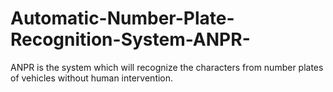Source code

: # Automatic-Number-Plate-Recognition-System-ANPR-
ANPR is the system which will recognize the characters from number plates of vehicles without human intervention.
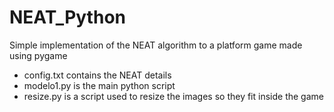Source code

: # NEAT_Python
Simple implementation of the NEAT algorithm to a platform game made using pygame

* config.txt contains the NEAT details
* modelo1.py is the main python script
* resize.py is a script used to resize the images so they fit inside the game
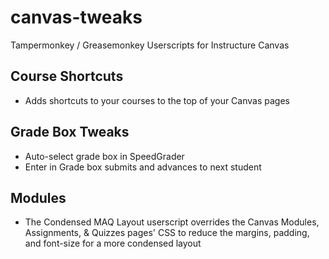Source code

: # canvas-tweaks
Tampermonkey / Greasemonkey Userscripts for Instructure Canvas

## Course Shortcuts
* Adds shortcuts to your courses to the top of your Canvas pages

## Grade Box Tweaks
* Auto-select grade box in SpeedGrader
* Enter in Grade box submits and advances to next student

## Modules
* The Condensed MAQ Layout userscript overrides the Canvas Modules, Assignments, & Quizzes pages' CSS to reduce the margins, padding, and font-size for a more condensed layout
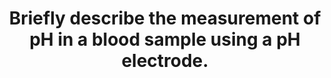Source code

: ---
title: "Briefly describe the measurement of pH in a blood sample using a pH electrode."
entityType: SAQ
exam: PEX
college: ANZCA
year: 2006
sitting: A
question: 15
passRate: 49
EC_expectedDomains:
- "For a pass, the answer needed to include a description of the apparatus used, including the presence of pH sensitive glass, two reference electrodes Ag/AgCl and the same, or calomel (Hg/HgCl2) although more modern machines do not use the calomel electrode, a salt bridge to complete the circuit, connecting the calomel or 2nd Ag/AgCl electrode to the test solution, a buffer solution separated from the sample by pH sensitive glass."
- "The only variable in the circuit, given constant temperature, is the difference in pH between the buffer and sample."
- "The electrode potential depends on the Hydrogen ion activity, so the voltage measured in the circuit is proportional to pH."
- "There is a need to calibrate against two known pH Phosphate solutions, and the system must be temperature controlled to 37C."
- "The device is an example of an ion-sensitive electrode."
EC_extraCredit:
- "A clearly-labelled diagram was a great help, and although not required for a pass, most of the better answers did include one."
- "Better answers included detail about how the glass is pH-sensitive, why saturated KCl is used as the salt bridge, a correct definition of pH, and additional information about minimization of error."
EC_errorsCommon:
- "Some answers unfortunately had a diagram at odds with the text, making it very difficult to assess understanding."
- "Answers which described the Clarke or Severinghaus electrodes gained no marks."
- "Many answers included a reasonable diagram but text that inferred a very poor understanding of what was drawn."
- "The concept of an electrical circuit was absent in most answers that failed."
- "Several dozen answers defined pH incorrectly, as a variable in the Henderson-Hasselbalch equation."
- "Lengthy discussion of CO2 control in hypothermia gained little and usually left minimal information that actually answered the question."
- "No candidate mentioned solid-state ion-sensitive field-effect transistors which have been used in pH measurement for 10 or more years."
---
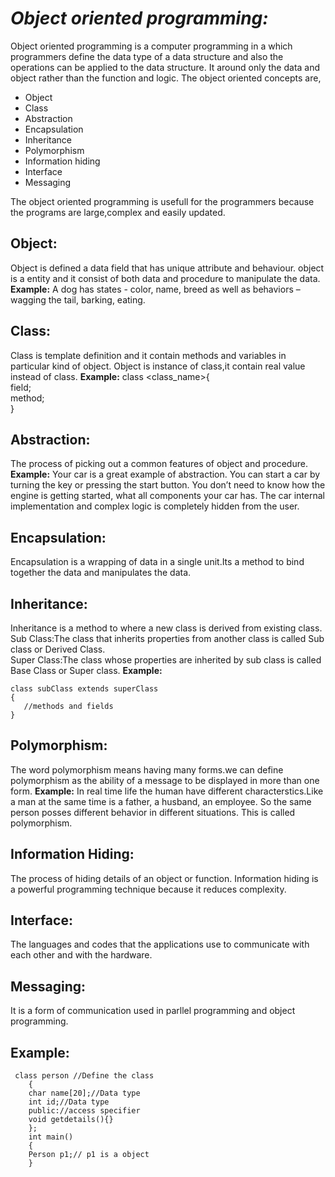 # ***Object oriented programming:*** 
Object oriented programming is a computer programming in a which programmers define the data type of a data structure and also the operations can be applied to the data structure.
It around only the data and object rather than the function and logic.
The object oriented concepts are,
 - Object
 - Class
 - Abstraction
 - Encapsulation
 - Inheritance
 - Polymorphism
 - Information hiding
 - Interface
 - Messaging

The object oriented programming is usefull for the programmers
because the programs are large,complex and easily updated.
## Object:
Object is defined a data field that has unique attribute and behaviour.
object is a entity and it consist of both data and procedure to manipulate the data.
**Example:**
 A dog has states - color, name, breed as well as behaviors – wagging the tail, barking, eating.
## Class:
Class is template definition and it contain methods and variables in particular kind of object.
Object is instance of class,it contain real value instead of class.
**Example:**
    class <class_name>{  
        field;  
        method;  
      }
## Abstraction:
The process of picking out a common features of object and procedure.
**Example:**
Your car is a great example of abstraction. You can start a car by turning the key or pressing the start button. You don’t need to know how the engine is getting started, what all components your car has. The car internal implementation and complex logic is completely hidden from the user.
## Encapsulation:
Encapsulation is a wrapping of data in a single unit.Its a method to bind together the data and manipulates the data.
## Inheritance:
Inheritance is a method to where a new class is derived from existing class.
Sub Class:The class that inherits properties from another class is called Sub class or Derived Class.  
Super Class:The class whose properties are inherited by sub class is called Base Class or Super class.
**Example:**

    class subClass extends superClass  
    {  
       //methods and fields  
    }

## Polymorphism:
The word polymorphism means having many forms.we can define polymorphism as the ability of a message to be displayed in more than one form.
**Example:**
In real time life the human have different characterstics.Like a man at the same time is a father, a husband, an employee. So the same person posses different behavior in different situations. This is called polymorphism.
## Information Hiding:
 The process of hiding details of an object or function. Information hiding is a powerful programming technique because it reduces complexity.
## Interface:
The languages and codes that the applications use to communicate with each other and with the hardware.
## Messaging:
It is a form of communication used in parllel programming and object programming.
## Example:

     class person //Define the class
        {
        char name[20];//Data type
        int id;//Data type
        public://access specifier
        void getdetails(){}
        };
        int main()
        {
        Person p1;// p1 is a object
        }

Task prompt -> Your answer should consist of every line from the entries that holds "what".

Exercise output ->
- "Many answers included a reasonable diagram but text that inferred a very poor understanding of what was drawn."
Your car is a great example of abstraction. You can start a car by turning the key or pressing the start button. You don’t need to know how the engine is getting started, what all components your car has. The car internal implementation and complex logic is completely hidden from the user.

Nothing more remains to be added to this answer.